Officials with Alaska's Department of Natural Resources got an earful May 20 during a statewide teleconference called to elicit public comment on proposed changes to the Alaska Coastal Management Program.
Nearly to a person, speakers from Sitka to Barrow criticized what they said were regulatory changes that would effectively wipe out local participation in decisions about development in Alaska's extensive coastal zone.
Marlene Campbell, government relations director for the city and borough of Sitka, said the state's changes would result in the loss of almost half of the enforceable local policies and threaten the rest with major revisions.
"There seems to be no end in sight as to what the revisions will do to diminish our seat at the table," Campbell said.
Kotzebue resident Walter Porter, planning director for the Northwest Arctic Borough, said the borough recognized the importance of coastal development for local employment in a prosperous state economy.
"At the same time, the borough must have adequate tools to ensure that coastal resources and uses are adequately protected," Porter said. "The changes to the ACMP have removed these tools from the borough and other coastal districts."
Porter predicted the state's proposed changes would "profoundly affect" the borough's ability to participate in reviewing coastal development proposals for consistency with coastal zone management regulations.
Bob Shavelson, executive director of Cook Inlet Keeper, warned that the capacity of the state's coastal areas to withstand the increasing demands upon it was limited.
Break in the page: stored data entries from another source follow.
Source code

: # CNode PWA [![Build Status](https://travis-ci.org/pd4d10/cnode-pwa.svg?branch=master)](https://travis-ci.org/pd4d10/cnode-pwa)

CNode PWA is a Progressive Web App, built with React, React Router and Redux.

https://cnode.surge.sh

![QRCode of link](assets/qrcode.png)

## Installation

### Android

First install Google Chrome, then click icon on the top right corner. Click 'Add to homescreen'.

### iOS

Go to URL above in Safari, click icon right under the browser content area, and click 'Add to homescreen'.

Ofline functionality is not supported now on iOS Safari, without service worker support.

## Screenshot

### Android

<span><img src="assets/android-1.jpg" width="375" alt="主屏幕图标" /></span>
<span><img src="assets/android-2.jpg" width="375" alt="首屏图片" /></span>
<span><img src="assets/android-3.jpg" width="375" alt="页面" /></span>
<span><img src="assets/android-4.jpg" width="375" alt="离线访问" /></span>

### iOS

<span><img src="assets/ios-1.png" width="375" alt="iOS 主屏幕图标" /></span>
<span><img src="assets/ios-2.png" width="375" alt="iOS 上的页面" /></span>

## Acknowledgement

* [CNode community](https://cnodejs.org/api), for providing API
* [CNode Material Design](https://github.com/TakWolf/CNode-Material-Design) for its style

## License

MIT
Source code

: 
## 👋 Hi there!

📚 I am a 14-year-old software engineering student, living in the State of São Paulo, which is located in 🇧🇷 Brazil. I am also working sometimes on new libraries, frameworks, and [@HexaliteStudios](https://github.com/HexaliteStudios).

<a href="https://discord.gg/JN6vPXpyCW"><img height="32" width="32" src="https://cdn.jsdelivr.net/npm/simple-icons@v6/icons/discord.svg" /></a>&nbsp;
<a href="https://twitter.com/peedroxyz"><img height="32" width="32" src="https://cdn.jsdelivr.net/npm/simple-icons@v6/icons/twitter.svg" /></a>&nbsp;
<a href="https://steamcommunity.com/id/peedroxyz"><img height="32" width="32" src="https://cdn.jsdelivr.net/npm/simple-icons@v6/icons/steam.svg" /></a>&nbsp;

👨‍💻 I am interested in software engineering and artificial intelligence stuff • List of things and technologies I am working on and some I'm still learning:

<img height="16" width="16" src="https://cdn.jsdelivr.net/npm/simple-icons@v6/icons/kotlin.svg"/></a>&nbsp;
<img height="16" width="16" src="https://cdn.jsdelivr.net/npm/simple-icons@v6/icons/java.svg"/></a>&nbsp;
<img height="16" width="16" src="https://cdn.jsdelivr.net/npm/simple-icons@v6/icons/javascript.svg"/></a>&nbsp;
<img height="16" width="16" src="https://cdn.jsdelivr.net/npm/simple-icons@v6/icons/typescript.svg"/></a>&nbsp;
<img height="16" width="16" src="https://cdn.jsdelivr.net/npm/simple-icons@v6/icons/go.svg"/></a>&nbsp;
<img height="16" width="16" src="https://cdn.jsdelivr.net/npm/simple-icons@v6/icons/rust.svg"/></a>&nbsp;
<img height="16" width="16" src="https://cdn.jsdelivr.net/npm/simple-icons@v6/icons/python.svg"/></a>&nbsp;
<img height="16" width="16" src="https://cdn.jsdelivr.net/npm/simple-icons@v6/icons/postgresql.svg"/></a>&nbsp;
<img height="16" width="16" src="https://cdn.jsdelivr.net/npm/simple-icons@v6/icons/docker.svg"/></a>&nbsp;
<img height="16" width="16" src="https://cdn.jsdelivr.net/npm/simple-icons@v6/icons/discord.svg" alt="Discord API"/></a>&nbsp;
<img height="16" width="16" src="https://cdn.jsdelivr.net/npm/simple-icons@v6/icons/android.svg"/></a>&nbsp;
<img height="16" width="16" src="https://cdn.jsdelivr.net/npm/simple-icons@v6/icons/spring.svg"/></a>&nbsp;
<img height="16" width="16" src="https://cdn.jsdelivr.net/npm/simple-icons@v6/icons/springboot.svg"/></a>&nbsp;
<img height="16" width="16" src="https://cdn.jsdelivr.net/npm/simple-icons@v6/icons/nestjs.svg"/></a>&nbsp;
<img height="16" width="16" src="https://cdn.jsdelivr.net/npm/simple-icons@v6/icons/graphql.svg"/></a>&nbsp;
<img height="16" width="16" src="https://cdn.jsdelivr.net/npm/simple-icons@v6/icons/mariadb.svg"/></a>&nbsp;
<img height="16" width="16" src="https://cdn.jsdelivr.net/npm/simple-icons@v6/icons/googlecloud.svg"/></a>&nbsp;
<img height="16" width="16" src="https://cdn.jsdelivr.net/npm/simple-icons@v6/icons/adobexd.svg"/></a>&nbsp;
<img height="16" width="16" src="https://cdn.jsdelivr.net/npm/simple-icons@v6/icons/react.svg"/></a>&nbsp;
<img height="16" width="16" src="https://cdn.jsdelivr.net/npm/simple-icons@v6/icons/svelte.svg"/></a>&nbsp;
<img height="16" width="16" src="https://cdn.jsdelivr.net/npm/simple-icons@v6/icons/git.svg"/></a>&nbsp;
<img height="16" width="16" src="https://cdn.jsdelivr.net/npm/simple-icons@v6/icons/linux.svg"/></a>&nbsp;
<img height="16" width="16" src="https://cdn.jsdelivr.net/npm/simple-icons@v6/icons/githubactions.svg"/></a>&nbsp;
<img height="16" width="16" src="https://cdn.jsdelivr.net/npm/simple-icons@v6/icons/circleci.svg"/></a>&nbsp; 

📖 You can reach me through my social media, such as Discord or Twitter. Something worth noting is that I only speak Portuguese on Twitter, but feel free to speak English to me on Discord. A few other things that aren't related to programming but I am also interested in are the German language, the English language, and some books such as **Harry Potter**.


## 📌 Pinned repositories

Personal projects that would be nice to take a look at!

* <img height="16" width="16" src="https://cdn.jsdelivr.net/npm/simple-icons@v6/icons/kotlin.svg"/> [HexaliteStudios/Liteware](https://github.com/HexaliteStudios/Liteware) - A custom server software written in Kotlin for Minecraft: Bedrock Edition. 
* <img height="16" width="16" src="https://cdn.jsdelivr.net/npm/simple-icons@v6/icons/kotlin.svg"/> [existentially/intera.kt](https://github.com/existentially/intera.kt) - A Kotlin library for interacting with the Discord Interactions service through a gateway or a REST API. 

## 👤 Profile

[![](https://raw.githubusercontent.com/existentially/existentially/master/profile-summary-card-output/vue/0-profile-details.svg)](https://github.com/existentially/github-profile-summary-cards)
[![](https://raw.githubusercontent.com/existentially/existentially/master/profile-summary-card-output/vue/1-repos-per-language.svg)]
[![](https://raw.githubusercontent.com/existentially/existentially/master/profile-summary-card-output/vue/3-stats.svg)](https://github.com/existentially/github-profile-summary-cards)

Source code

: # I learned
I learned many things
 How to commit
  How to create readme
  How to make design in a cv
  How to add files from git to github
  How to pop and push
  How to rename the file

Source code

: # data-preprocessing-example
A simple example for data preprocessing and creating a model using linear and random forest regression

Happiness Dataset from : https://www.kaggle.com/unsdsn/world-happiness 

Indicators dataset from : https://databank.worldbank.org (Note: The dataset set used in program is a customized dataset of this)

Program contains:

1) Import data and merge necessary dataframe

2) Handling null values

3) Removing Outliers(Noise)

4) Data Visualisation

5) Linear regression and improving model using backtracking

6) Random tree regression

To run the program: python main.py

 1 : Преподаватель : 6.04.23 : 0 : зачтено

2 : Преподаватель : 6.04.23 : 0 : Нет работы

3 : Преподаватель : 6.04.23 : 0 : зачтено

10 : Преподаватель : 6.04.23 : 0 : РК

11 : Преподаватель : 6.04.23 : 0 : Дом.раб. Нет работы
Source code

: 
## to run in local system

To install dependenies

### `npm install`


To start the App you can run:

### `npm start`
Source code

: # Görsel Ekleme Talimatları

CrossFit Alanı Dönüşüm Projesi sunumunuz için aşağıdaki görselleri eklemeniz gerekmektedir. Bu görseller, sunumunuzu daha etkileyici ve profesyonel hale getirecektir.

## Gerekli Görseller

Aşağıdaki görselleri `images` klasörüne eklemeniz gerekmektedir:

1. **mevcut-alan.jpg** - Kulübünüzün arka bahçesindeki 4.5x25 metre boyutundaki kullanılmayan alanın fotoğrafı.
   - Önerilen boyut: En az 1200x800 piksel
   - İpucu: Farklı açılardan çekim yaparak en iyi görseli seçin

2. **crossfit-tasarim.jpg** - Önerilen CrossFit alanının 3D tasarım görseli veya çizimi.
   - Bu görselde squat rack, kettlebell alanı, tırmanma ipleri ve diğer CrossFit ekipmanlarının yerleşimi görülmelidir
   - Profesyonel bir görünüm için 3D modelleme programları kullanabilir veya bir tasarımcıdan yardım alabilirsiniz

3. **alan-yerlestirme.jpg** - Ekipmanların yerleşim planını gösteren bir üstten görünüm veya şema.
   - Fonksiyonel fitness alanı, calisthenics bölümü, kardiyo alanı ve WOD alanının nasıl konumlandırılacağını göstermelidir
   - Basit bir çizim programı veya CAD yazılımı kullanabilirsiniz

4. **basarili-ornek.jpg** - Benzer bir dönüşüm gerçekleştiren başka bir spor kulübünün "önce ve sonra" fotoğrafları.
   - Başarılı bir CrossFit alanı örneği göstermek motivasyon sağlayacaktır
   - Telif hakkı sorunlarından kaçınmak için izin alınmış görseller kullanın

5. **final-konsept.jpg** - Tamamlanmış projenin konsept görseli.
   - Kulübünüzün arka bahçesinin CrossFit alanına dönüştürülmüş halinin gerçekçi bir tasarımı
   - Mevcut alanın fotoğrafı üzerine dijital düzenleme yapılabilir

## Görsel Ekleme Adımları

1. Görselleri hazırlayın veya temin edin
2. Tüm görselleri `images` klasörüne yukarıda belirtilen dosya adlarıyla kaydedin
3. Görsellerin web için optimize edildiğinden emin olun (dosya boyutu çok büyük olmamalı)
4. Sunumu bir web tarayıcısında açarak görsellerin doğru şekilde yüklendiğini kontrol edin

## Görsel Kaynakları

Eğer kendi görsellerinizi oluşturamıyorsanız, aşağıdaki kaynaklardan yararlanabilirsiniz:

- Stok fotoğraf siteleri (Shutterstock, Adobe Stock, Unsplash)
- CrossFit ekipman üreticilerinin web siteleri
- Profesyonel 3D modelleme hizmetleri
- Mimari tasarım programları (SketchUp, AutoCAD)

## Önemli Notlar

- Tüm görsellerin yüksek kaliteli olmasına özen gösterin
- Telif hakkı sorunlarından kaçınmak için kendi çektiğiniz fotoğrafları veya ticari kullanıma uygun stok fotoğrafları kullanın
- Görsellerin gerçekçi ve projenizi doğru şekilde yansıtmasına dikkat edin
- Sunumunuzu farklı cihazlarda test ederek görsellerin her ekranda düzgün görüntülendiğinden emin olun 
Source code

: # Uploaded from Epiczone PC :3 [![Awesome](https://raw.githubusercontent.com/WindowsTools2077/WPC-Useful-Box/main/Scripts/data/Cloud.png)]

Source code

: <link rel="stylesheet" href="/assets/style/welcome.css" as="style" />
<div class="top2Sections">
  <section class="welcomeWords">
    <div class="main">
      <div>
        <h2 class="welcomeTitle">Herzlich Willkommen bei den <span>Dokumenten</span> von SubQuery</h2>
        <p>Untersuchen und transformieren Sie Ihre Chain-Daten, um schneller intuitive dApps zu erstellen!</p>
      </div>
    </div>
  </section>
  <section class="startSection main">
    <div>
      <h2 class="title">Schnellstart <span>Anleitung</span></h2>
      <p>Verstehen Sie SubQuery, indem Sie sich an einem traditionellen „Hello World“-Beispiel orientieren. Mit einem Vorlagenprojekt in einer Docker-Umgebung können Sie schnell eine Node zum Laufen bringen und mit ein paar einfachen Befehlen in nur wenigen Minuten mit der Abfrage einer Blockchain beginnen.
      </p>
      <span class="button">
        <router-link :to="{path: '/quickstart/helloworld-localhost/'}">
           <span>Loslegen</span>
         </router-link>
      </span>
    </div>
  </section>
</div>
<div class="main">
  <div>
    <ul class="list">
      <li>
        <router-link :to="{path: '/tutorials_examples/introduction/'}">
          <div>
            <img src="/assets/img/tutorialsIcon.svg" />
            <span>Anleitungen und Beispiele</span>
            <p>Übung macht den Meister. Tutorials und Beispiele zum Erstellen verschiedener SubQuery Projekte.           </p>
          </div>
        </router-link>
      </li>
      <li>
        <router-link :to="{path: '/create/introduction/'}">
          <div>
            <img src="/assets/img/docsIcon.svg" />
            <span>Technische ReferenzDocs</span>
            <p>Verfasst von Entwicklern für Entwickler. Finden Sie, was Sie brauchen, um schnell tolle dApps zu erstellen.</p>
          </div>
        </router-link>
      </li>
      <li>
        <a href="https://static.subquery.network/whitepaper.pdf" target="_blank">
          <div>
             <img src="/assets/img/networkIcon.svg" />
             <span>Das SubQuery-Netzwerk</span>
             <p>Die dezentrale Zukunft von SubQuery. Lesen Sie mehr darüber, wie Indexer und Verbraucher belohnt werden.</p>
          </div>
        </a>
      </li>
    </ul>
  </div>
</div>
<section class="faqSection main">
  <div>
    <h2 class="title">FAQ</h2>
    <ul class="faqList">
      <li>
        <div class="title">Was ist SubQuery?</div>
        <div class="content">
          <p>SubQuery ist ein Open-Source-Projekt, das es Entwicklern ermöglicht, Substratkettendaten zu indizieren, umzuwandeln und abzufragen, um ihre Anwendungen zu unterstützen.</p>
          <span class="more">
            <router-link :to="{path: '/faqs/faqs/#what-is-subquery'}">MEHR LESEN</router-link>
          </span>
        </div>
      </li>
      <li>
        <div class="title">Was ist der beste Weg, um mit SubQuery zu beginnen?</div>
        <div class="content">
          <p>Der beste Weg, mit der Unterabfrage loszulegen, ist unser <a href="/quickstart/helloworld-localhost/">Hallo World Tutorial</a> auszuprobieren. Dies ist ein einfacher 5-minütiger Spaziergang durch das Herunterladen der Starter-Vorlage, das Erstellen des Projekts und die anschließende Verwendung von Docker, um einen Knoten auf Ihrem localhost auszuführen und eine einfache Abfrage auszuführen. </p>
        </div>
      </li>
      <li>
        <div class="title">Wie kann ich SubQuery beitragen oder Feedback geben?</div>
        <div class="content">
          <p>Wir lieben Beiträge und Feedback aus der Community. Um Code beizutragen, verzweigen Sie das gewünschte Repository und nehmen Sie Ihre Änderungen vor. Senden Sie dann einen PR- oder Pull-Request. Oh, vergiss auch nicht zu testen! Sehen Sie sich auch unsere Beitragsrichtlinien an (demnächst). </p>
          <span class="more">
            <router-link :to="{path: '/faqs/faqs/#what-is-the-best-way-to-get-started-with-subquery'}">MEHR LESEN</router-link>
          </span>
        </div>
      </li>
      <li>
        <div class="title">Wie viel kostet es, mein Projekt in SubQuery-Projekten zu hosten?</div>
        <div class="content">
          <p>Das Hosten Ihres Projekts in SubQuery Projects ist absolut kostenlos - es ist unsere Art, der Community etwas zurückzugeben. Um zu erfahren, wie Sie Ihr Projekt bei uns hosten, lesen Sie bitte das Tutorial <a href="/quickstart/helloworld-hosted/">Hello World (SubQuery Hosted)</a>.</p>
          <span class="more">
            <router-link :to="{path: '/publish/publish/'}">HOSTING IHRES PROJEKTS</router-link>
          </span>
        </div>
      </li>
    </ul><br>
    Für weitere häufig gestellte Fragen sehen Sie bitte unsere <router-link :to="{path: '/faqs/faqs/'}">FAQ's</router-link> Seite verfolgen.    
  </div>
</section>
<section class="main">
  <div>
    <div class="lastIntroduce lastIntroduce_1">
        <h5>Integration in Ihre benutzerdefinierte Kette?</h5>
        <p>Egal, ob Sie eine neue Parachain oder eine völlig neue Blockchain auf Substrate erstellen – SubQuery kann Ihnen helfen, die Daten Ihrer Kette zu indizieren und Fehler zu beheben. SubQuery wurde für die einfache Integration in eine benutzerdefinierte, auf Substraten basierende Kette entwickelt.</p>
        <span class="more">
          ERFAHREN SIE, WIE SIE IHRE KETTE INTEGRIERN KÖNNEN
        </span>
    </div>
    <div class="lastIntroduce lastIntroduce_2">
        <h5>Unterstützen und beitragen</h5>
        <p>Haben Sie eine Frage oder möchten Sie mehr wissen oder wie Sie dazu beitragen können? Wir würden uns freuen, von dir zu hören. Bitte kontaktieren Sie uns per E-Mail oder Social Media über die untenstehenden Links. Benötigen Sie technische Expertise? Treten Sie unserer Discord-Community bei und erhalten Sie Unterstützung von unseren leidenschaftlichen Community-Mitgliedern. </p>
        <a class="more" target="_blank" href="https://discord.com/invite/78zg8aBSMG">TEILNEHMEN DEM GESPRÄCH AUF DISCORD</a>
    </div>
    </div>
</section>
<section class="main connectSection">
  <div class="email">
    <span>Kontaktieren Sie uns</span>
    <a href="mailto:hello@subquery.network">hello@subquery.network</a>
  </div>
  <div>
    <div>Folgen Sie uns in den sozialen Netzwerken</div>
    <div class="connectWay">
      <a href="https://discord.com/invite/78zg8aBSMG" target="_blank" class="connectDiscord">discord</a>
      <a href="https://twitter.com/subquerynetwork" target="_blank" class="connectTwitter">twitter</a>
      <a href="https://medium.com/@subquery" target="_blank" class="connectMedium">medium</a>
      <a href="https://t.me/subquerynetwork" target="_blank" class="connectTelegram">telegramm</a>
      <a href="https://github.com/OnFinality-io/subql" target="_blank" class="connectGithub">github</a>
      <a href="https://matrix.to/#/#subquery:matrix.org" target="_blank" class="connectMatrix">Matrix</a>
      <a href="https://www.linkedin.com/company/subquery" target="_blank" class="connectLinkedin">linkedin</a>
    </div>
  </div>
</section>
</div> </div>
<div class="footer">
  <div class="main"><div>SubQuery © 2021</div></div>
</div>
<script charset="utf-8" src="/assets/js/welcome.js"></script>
"That's why it breaks my heart today to see a combination of arrogance, ignorance, disdain and incompetence pushing Alaska's coastal zone towards a future much like that of New Jersey," a state facing serious coastal pollution problems.
Shavelson said Gov. Frank Murkowski's administration had "taken a well-balanced, relatively fair and open process, and turned it into a rubber-stamp permitting mill."
In January 2004, the Kenai Peninsula Borough Assembly passed a resolution in support of continued local participation in ACMP decisions.
Efforts to rewrite the state's coastal management plan have been underway since the Legislature passed a bill in 2003 (HB 191) calling for program revisions aimed at streamlining the permitting process. But standards written to replace the existing program met resistance from the federal office of Ocean and Coastal Resource Management (under the National Oceanic and Atmospheric Administration), which, among other things, questioned the changes with regards to their impact on participation by citizens and local municipalities.
When portions of a revised state proposal submitted in December were again rejected by OCRM Director Eldon Hout, Gov. Frank Murkowski threatened to let the entire state coastal management program lapse by July. He said the state would make certain alterations "as required by law," but other changes OCRM had sought had no legal basis and would not be made.
By April, the OCRM had backed off, saying that while issues still remained over aspects of the state's proposal, those need not delay preliminary approval of the new state regulations. Problems could be dealt with, the OCRM suggested, before final approval of the program by NOAA.
Not everyone was critical of the state's regulatory changes. Peter Hanley, chair of the Alaska Oil and Gas Association's permit streamlining task group, said the ACMP was a voluntary program and not the only measures available to ensure coastal protections.
"There is already a comprehensive regulatory framework at the federal, state and local levels to protect coastal resources and guide coastal development," he said. "The primary reason behind House Bill 191 was to recognize the framework already in place, refocus the ACMP on unique local concerns, and retain the right of the state and coastal districts to have a seat at the table for federal activities."
Hanley said the association supported most of the state's interpretation of the Coastal Zone Management Act articulated in its various responses to the OCRM.
Shavelson, on the other hand, said Murkowski administration officials had "stretched the truth" when they claimed the reforms envisioned in HB 191 would not cost the state money and would preserve meaningful local control over decisions affecting local coastal re-sources.
"We know what happened," he said.
Drafters of HB 191, he said, ignored how valuable coastal resources were to current and future generations, the importance of healthy habitat to healthy fisheries, or the way coastal zones support human life.
"Instead, HB 101's supporters focused on short-term expedience, faster development and less public participation," he said.
Heralding permit streamlining, HB 191 has actually resulted in a "confusing, frustrating and incomprehensible process," Shavelson said, adding that it has been no surprise to him that he has met no one from coastal Alaska able to explain how the revision process works or how locals might influence how consistency reviews would occur in the future under the state's proposed changes.
Randy Bates, deputy director of the Office of Project Management and Permitting, noted the concerns voiced by those testifying that local participation would be marginalized by the proposed regulatory changes, but said that while the revisions changed the landscape of the process, they did not represent a loss of local say.
"It changes the structure of participation," he said.
HB 191, Bates said, mandated reform of the coastal zone management program, not abandonment of coastal protections.
"The bottom line concern is: are the resources protected?" he said. "In reforming the ACMP, we are demonstrating the resources are protected."
Bates said the state now has the OCRM's commitment for preliminary approval of the state's revisions to the ACMP by July 1, and for final approval by Jan. 1, 2006, which would meet a deadline set out in Senate Bill 102, which extended HB 191's original July 1, 2005 deadline for federal approval.